# shut everything down



## Bladexdsl (Nov 7, 2009)

quick disable the dot, whos online everything the site it's soooooo slow!!!!!!


----------



## mthrnite (Nov 7, 2009)

Don't Panic.


----------



## purplesludge (Nov 7, 2009)

It's too late.


----------



## Bladexdsl (Nov 8, 2009)

nothings been done and it's getting worse 1 minute+ to do anything and over 9000 503 errors!!


----------



## YayMii (Nov 8, 2009)

It's sped up now. The mods removed the "blah blah is reading this thread" thing.


----------



## Raika (Nov 9, 2009)

Don't Panic.


----------



## Bladexdsl (Nov 9, 2009)

YayMii said:
			
		

> It's sped up now. The mods removed the "blah blah is reading this thread" thing.

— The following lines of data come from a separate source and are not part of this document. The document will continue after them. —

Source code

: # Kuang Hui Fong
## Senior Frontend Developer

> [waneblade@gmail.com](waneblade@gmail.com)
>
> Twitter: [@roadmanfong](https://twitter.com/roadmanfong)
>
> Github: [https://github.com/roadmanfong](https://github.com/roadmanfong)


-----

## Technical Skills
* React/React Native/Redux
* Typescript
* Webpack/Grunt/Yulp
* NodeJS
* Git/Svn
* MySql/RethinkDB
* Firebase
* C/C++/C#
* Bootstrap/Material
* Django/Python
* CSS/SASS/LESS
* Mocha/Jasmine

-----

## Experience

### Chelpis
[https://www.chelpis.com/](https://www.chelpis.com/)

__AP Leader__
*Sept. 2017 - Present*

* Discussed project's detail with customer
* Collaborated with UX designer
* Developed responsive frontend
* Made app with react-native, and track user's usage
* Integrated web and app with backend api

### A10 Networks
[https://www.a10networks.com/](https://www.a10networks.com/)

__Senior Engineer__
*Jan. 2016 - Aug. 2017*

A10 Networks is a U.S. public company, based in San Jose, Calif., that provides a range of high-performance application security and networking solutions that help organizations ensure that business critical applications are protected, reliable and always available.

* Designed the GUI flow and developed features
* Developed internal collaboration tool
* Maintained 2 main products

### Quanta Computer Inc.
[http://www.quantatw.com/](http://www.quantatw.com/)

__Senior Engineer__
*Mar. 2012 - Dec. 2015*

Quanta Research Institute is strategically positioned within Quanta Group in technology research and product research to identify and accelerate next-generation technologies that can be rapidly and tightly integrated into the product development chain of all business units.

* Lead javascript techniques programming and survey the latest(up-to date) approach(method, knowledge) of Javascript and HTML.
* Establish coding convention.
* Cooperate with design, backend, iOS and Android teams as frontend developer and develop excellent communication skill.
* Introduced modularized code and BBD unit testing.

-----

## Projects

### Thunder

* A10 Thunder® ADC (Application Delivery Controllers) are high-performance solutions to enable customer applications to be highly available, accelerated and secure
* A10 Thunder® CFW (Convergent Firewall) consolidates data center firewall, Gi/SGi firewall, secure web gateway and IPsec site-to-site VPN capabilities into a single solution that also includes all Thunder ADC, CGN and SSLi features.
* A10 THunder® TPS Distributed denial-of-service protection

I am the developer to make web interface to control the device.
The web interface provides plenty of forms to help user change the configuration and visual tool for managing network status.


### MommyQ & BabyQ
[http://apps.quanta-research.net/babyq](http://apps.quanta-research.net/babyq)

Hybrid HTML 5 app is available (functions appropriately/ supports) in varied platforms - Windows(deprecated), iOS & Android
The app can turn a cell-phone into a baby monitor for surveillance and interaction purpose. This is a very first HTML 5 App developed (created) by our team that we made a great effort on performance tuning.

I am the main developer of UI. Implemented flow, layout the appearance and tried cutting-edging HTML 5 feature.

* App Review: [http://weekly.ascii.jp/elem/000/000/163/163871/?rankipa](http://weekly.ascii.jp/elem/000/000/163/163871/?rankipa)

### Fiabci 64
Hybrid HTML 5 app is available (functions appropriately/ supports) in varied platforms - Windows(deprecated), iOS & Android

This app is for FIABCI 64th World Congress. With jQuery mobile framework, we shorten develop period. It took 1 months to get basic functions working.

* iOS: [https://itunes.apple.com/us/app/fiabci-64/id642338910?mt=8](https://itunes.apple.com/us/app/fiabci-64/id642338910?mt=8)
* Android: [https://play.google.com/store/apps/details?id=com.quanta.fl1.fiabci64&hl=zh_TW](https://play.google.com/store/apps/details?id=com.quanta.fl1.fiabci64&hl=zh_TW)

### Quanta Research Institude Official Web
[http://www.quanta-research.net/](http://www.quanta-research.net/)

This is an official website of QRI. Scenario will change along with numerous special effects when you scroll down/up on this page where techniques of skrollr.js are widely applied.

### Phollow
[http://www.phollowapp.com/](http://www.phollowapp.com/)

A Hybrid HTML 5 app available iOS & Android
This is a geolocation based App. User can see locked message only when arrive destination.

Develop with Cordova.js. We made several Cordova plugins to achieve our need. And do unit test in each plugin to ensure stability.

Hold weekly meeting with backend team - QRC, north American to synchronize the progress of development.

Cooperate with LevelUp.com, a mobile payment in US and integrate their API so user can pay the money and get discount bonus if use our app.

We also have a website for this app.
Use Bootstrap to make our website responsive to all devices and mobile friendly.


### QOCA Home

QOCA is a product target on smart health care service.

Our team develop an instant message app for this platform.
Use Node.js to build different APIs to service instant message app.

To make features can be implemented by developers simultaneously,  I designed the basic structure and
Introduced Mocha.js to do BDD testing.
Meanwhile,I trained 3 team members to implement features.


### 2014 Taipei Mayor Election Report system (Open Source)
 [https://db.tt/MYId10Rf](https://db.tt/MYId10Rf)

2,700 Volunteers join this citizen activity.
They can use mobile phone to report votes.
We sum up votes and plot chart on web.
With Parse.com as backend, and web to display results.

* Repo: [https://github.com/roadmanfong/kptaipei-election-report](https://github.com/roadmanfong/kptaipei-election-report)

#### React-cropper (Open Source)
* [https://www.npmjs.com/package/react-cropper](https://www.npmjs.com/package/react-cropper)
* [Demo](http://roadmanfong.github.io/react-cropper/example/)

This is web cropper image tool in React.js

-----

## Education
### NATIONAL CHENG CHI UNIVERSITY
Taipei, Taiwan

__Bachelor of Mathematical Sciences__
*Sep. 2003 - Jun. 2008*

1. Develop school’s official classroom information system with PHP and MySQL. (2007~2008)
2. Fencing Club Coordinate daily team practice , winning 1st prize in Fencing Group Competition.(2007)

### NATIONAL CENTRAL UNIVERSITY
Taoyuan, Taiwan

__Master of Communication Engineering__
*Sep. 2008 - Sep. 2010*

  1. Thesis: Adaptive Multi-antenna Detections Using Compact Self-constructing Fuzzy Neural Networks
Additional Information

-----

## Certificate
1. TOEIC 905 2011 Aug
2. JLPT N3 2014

yeah it's better now and that fucking thread is also toast.


----------



## Bladexdsl (Nov 9, 2009)

god it's worse again


----------



## anaxs (Nov 9, 2009)

nothings going wrong with me


----------



## Deleted-171178 (Nov 10, 2009)




----------



## Raika (Nov 10, 2009)

Damn, sometimes it's lightning fast but sometimes it's zetta slow...


----------



## prowler (Nov 10, 2009)

Raika said:
			
		

> Damn, sometimes it's lightning fast but sometimes it's zetta slow...



Must be the fix for NSMB.
Can't wait for Super Mario Galaxy 2 



Spoiler



/sarcasm


----------



## Raika (Nov 10, 2009)

Don't forget the US release of Pokemon HG/SS...
*shuts down*


----------



## prowler (Nov 10, 2009)

and you can't forget him.


----------



## Raika (Nov 10, 2009)

Lol, GBAtemp *may* be able to handle it...


----------



## prowler (Nov 10, 2009)

Unless there is a mega piracy lock on it, and the whole world of noobs have heart attacks.


----------



## LxTrix (Nov 10, 2009)

Raika said:
			
		

> Damn, sometimes it's lightning fast but sometimes it's zetta slow...




ur zetta gay...

dammit i used it too


----------



## Bladexdsl (Nov 11, 2009)

it's the worst it's ever been now couldnt even get in for hours! pages take up to 2 mins to load !!


----------



## tj_cool (Nov 11, 2009)

Bladexdsl said:
			
		

> it's the worst it's ever been now couldnt even get in for hours! pages take up to 2 mins to load !!


that must be your internet
runs fast for me


----------